### DESCRIPTION OF THE TASK
State how many lines in the listing below include the word "begin", and add nothing besides the number.

### MATERIAL PROVIDED
----

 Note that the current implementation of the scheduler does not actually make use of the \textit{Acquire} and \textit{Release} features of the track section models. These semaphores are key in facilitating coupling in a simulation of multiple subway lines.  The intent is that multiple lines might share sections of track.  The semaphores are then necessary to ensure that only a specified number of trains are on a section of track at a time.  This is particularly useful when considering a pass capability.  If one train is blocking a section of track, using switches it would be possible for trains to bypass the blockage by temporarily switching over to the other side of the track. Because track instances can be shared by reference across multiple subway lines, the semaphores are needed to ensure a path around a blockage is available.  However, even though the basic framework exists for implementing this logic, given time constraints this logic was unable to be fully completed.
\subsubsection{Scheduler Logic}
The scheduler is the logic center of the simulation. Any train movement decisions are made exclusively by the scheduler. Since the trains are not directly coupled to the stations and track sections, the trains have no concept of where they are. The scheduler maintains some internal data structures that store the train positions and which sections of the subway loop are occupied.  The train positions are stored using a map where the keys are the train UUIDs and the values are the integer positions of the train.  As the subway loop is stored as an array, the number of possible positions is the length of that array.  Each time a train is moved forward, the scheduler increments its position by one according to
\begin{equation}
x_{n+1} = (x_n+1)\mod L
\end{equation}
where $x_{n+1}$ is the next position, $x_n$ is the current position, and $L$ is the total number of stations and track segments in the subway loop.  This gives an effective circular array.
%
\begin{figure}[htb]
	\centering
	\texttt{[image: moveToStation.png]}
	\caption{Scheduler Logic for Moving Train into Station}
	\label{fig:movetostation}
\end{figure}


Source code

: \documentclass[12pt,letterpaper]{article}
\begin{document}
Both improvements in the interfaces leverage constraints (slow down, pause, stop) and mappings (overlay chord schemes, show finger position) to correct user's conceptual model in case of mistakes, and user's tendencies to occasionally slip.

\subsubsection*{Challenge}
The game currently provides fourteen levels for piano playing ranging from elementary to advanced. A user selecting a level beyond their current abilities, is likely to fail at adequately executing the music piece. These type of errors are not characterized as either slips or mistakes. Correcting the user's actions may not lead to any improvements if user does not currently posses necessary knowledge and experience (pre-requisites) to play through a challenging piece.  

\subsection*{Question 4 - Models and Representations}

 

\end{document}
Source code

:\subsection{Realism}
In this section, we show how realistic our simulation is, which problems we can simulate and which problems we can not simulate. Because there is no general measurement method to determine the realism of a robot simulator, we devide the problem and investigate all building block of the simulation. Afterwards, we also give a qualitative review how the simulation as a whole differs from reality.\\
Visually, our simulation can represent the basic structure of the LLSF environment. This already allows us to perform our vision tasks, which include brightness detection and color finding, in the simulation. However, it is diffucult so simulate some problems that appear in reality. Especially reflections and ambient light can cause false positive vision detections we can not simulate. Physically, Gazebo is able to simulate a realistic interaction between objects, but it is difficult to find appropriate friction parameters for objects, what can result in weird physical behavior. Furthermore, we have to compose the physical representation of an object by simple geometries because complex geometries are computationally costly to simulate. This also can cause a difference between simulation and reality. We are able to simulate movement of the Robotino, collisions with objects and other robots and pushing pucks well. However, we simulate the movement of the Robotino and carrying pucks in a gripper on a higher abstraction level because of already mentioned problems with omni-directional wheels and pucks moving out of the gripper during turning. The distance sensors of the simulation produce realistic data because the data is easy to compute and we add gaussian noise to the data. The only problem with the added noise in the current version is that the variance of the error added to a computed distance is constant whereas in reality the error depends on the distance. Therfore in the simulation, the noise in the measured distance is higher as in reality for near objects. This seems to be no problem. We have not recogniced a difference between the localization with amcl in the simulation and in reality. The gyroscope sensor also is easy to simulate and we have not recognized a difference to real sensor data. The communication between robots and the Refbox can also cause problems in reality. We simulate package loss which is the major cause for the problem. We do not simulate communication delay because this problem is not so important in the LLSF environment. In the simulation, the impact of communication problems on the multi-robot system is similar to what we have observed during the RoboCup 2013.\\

----

### EXERCISE RESPONSE
3